YOUR TASK:
Read the lines below, and copy any that contain the string "dfrac".

Stored data:
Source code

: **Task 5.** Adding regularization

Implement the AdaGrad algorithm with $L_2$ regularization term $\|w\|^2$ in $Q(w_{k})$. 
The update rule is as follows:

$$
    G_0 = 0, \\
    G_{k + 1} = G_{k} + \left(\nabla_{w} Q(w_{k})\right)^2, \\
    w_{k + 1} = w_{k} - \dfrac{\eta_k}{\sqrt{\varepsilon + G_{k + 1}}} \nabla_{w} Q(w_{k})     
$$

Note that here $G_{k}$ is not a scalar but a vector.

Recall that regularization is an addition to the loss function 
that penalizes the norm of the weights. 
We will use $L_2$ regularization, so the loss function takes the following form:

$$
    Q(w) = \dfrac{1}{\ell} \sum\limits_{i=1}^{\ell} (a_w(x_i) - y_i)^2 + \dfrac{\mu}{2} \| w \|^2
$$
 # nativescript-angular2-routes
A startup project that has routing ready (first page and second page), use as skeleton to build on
...
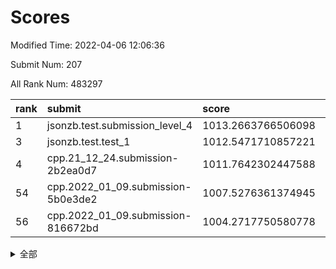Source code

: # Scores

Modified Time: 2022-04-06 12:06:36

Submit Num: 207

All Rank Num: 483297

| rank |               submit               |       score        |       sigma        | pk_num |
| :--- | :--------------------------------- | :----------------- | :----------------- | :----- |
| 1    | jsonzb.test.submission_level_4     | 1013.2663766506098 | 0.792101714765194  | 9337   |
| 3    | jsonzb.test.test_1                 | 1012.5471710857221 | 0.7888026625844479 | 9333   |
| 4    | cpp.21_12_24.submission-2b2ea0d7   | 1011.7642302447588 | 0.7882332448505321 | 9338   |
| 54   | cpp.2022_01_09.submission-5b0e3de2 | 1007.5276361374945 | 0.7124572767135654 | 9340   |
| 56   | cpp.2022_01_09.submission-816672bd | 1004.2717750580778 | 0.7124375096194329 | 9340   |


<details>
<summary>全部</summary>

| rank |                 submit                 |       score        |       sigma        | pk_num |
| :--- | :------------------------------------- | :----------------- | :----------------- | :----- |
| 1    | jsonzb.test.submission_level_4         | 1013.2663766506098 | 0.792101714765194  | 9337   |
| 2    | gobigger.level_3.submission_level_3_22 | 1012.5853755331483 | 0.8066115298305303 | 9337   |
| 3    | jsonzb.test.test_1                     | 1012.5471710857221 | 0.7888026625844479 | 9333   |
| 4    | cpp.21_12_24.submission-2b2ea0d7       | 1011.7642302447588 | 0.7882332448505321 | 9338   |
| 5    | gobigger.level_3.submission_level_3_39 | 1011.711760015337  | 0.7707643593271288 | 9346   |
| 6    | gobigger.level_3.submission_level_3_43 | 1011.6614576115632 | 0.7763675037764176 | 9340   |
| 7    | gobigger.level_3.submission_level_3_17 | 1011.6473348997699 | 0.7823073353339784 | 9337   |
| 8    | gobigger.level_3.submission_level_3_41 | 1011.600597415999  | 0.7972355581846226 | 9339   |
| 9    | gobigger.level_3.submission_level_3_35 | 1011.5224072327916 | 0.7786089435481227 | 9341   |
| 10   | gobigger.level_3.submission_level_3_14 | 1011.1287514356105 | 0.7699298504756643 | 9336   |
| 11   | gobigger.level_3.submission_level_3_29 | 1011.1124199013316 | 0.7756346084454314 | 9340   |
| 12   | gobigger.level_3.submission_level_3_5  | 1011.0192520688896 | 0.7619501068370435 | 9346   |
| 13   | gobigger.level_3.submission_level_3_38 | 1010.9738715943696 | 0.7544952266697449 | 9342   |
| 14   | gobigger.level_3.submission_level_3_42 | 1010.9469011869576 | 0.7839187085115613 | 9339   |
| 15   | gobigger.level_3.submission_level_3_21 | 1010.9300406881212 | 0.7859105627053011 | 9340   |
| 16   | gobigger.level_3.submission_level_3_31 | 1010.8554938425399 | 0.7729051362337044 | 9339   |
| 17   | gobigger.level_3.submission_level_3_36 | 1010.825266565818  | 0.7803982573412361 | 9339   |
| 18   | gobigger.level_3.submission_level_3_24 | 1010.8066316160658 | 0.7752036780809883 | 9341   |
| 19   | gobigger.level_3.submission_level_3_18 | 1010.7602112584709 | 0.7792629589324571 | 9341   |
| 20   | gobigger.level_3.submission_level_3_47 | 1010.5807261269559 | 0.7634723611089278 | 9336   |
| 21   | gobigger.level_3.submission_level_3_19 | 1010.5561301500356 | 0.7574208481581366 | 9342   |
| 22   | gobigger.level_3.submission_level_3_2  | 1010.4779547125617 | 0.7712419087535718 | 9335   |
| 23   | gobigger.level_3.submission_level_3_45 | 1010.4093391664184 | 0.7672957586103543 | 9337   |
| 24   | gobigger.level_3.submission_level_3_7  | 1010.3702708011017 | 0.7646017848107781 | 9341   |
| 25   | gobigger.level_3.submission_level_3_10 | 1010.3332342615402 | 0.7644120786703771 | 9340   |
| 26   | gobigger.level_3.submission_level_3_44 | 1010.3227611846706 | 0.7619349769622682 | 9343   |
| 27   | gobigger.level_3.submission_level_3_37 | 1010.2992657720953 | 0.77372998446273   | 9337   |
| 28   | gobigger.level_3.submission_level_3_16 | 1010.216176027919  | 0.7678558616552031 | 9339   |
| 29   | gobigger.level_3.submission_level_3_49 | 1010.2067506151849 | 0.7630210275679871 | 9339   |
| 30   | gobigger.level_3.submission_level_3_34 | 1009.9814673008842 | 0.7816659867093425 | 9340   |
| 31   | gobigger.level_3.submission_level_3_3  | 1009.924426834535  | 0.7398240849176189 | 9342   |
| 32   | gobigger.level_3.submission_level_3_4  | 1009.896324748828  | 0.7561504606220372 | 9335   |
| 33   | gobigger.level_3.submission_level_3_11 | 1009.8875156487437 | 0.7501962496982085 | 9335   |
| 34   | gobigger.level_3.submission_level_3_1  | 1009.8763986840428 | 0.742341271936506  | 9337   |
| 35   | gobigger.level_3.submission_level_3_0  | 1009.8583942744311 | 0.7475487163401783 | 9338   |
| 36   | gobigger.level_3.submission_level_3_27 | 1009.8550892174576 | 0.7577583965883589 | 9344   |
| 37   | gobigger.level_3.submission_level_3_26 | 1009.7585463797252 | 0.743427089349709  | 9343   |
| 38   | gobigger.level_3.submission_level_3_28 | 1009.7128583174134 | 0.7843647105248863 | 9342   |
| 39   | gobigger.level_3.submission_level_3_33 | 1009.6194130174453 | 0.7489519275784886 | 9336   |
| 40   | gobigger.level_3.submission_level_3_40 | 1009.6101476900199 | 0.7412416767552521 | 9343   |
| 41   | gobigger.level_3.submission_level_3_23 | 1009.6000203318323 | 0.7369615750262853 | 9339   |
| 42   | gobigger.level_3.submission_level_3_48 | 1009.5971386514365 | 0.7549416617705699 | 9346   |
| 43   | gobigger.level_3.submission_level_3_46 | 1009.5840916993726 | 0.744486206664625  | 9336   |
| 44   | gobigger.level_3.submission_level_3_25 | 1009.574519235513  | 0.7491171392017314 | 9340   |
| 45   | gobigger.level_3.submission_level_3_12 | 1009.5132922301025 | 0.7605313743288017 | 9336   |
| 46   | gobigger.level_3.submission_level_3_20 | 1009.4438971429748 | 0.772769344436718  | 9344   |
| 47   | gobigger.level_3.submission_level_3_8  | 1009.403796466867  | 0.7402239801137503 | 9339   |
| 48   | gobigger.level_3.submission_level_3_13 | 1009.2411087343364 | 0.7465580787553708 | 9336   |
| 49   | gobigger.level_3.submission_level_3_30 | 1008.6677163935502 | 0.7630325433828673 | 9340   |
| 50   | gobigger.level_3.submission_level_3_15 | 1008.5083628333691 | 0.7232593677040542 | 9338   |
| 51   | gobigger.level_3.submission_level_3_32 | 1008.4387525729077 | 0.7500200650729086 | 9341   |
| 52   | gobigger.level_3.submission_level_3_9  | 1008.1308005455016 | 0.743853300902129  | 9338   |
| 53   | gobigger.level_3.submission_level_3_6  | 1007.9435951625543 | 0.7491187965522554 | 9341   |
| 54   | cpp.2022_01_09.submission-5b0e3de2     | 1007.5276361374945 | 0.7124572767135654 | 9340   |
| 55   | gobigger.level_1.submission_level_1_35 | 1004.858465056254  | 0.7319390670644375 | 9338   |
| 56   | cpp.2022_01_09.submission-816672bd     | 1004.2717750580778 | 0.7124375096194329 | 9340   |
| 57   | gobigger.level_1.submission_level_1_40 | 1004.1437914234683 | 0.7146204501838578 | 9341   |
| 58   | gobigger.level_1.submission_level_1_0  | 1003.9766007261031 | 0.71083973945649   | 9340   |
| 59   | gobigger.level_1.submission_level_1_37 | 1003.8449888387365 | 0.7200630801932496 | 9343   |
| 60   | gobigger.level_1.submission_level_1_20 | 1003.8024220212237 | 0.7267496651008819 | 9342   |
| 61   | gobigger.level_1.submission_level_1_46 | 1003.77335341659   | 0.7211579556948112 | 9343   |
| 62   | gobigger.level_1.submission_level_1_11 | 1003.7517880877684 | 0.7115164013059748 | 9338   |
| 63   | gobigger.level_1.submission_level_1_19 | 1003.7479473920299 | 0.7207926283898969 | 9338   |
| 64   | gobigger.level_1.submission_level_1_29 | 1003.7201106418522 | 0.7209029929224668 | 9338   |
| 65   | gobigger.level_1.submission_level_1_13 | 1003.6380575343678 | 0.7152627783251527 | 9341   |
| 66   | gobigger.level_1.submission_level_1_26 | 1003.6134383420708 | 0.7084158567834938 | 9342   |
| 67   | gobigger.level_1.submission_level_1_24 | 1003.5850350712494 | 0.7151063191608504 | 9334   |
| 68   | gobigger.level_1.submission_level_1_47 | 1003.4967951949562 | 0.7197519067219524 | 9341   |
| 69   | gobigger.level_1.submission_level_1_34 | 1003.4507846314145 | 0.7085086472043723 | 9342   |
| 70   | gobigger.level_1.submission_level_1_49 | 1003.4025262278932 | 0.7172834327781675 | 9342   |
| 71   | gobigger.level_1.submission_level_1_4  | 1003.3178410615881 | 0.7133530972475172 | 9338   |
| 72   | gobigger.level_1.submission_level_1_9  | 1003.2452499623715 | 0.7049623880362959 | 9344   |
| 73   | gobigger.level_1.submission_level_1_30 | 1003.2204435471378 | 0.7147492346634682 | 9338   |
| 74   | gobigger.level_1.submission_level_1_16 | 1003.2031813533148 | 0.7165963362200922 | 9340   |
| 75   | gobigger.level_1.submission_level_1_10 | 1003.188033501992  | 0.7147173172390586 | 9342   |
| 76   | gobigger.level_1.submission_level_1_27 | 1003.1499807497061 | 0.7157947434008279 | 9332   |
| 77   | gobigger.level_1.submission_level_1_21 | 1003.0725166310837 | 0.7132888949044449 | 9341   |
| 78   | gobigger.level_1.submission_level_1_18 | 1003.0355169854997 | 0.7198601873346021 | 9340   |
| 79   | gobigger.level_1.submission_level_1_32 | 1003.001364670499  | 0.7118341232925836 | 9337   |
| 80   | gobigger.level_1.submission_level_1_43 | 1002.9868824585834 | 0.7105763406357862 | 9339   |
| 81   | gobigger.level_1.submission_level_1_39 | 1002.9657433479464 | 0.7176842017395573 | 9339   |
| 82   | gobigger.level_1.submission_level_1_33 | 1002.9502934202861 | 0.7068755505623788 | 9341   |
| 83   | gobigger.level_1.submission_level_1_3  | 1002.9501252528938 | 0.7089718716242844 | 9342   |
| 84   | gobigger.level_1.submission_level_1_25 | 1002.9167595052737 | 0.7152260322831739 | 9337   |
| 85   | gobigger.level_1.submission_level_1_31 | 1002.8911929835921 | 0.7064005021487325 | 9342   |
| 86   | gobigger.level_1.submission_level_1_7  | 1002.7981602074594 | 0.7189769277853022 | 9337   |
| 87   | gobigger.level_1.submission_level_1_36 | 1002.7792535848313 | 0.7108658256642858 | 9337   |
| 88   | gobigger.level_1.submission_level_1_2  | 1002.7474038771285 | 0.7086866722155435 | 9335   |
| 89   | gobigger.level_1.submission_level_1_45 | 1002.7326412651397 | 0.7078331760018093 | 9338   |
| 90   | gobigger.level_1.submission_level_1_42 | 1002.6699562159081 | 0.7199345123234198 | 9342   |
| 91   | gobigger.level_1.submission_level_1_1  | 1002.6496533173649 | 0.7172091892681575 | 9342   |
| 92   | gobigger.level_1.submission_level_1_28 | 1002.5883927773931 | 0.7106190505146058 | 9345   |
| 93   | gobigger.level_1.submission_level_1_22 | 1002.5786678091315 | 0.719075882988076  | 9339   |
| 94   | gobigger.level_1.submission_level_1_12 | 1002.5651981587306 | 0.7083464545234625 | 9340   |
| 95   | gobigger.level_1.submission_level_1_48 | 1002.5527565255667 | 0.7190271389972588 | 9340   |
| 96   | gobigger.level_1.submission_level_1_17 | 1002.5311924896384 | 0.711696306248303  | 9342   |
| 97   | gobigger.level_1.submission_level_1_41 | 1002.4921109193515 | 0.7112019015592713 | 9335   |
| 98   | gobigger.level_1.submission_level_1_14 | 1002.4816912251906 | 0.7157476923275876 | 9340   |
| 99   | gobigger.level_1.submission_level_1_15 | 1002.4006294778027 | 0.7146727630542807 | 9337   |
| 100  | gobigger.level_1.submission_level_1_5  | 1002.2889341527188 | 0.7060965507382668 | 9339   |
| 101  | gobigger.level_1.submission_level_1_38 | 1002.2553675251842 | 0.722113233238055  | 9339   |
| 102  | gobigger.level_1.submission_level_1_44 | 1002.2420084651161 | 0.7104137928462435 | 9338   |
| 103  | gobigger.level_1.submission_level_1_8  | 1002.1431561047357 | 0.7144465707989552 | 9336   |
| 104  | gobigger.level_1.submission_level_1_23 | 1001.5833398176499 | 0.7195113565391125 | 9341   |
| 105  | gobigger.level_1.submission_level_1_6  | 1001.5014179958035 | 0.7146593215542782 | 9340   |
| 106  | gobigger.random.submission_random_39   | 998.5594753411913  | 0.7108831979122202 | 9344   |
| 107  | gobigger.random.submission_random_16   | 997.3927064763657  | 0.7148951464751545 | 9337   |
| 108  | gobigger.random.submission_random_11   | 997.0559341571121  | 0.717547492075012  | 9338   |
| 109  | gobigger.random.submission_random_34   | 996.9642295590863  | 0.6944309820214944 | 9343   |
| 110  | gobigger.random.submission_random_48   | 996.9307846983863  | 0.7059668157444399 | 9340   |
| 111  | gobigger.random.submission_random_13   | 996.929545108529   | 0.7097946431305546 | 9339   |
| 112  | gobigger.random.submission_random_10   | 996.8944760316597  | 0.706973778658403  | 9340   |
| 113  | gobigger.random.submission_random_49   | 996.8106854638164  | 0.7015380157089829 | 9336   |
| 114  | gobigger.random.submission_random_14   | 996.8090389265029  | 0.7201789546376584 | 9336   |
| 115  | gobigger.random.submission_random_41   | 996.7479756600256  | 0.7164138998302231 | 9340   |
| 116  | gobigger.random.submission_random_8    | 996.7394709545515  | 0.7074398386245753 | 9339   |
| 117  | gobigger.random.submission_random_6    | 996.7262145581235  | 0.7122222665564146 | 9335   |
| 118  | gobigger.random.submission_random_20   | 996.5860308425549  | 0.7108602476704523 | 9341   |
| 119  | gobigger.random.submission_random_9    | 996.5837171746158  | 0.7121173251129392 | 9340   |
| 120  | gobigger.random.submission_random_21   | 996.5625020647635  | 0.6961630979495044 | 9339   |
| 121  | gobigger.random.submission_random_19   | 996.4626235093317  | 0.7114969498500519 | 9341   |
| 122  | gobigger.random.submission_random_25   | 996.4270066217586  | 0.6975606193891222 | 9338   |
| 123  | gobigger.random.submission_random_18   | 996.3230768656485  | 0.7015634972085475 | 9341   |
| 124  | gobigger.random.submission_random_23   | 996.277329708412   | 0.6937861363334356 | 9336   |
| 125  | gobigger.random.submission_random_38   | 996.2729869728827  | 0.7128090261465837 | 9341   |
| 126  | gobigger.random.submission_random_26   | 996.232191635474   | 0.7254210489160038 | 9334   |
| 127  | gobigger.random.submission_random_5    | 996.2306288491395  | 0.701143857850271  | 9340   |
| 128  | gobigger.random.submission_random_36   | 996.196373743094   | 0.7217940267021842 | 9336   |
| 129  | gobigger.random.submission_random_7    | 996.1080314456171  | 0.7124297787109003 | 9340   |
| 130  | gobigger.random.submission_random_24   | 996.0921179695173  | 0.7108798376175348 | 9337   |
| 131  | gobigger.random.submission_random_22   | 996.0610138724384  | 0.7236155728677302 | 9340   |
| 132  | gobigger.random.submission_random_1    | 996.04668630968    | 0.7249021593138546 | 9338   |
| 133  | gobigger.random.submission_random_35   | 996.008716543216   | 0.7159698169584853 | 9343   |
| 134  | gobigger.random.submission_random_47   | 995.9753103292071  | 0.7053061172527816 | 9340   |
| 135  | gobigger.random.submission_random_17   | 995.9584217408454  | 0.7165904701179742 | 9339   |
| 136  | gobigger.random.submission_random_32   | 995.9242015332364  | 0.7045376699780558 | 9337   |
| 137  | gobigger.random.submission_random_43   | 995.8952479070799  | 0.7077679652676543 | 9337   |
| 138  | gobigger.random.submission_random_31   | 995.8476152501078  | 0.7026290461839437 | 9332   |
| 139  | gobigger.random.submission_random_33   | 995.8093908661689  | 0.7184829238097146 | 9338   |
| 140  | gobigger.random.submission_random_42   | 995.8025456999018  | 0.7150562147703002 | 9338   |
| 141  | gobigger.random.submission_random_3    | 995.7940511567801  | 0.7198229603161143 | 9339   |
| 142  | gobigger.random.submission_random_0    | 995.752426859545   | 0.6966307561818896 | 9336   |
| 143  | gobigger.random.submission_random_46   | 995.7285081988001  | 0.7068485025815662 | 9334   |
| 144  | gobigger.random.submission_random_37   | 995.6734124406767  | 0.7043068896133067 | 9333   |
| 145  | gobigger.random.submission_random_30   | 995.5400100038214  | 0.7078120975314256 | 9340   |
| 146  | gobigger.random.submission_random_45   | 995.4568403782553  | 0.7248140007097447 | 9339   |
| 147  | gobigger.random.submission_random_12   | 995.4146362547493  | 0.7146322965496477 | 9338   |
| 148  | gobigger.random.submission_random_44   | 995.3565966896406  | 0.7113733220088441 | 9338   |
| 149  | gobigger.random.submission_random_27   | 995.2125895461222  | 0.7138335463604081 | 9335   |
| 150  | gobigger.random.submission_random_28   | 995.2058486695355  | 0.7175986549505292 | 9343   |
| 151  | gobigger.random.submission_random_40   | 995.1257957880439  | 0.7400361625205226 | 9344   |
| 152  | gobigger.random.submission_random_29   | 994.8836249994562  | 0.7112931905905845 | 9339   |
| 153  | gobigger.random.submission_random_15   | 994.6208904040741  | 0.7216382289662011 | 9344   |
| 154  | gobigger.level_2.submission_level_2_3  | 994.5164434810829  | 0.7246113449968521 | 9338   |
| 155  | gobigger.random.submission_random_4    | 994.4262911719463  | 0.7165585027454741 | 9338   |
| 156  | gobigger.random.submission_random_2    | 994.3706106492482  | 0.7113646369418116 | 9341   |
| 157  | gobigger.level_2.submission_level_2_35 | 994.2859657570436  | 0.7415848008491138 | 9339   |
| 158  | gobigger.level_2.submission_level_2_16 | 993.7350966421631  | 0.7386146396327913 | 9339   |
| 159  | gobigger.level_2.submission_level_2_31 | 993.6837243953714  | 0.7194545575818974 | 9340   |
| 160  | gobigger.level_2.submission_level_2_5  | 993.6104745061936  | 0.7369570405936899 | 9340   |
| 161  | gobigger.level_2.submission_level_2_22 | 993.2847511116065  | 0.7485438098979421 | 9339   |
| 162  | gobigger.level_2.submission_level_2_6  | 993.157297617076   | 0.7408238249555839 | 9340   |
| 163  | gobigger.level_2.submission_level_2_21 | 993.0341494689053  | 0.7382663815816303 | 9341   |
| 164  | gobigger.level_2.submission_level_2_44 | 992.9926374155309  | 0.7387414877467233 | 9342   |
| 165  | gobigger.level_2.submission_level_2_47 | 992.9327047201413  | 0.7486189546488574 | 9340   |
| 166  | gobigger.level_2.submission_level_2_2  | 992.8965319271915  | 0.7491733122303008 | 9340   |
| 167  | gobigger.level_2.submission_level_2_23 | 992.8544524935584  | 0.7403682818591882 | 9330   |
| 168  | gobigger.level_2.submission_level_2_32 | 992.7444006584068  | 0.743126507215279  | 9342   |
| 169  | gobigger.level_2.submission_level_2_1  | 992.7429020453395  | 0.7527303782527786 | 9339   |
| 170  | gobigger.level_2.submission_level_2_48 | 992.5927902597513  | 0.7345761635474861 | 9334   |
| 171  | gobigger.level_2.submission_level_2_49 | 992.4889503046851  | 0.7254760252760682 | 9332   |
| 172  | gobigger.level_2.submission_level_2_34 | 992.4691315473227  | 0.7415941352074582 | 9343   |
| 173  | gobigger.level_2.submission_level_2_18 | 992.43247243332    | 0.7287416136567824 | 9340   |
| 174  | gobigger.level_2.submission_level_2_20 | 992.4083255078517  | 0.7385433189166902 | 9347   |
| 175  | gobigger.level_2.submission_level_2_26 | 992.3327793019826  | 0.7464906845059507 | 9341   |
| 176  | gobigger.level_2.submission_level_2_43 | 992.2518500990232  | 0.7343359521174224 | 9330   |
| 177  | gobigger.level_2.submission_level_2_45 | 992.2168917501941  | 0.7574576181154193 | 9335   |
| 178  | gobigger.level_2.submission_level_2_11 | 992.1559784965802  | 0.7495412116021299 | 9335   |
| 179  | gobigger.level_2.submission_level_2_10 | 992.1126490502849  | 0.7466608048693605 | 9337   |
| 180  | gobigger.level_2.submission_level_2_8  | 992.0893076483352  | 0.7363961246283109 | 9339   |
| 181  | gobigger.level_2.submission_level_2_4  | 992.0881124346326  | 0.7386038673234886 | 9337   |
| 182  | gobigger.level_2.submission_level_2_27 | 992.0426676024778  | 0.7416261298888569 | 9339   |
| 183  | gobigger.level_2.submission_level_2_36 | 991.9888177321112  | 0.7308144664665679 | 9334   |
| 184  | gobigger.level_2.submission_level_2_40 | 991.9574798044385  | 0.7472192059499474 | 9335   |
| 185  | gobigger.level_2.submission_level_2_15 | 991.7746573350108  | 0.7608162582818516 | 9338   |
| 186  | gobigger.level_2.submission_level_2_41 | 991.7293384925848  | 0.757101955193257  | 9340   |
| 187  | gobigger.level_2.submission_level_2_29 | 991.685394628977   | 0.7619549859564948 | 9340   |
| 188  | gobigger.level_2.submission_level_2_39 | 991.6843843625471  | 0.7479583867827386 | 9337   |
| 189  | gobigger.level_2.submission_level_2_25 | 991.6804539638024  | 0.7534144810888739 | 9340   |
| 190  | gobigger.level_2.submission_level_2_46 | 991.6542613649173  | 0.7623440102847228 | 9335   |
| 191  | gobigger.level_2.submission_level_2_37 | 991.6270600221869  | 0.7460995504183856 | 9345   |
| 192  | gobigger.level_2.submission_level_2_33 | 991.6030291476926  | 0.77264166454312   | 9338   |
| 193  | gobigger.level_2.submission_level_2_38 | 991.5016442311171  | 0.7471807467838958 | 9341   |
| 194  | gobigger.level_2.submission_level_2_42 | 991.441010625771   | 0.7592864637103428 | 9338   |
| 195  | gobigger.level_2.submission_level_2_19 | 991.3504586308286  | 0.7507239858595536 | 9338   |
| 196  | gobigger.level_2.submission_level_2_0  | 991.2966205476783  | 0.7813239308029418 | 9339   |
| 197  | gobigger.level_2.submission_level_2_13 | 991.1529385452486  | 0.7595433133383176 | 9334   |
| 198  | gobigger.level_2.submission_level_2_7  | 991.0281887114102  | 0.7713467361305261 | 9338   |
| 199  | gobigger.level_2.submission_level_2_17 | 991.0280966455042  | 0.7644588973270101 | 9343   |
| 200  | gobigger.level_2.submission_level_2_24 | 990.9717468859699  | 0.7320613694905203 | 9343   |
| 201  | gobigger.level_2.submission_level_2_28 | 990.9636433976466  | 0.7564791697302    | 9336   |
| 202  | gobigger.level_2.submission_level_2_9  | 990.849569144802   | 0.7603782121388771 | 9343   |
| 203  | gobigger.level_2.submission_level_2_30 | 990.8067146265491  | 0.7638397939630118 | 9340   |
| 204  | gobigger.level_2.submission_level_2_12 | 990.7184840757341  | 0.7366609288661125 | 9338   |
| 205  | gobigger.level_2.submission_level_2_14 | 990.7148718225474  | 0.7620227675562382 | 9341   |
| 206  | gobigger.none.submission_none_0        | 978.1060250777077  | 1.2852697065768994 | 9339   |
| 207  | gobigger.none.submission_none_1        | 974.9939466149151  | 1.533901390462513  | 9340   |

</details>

EXERCISE OUTPUT:
    w_{k + 1} = w_{k} - \dfrac{\eta_k}{\sqrt{\varepsilon + G_{k + 1}}} \nabla_{w} Q(w_{k})     
    Q(w) = \dfrac{1}{\ell} \sum\limits_{i=1}^{\ell} (a_w(x_i) - y_i)^2 + \dfrac{\mu}{2} \| w \|^2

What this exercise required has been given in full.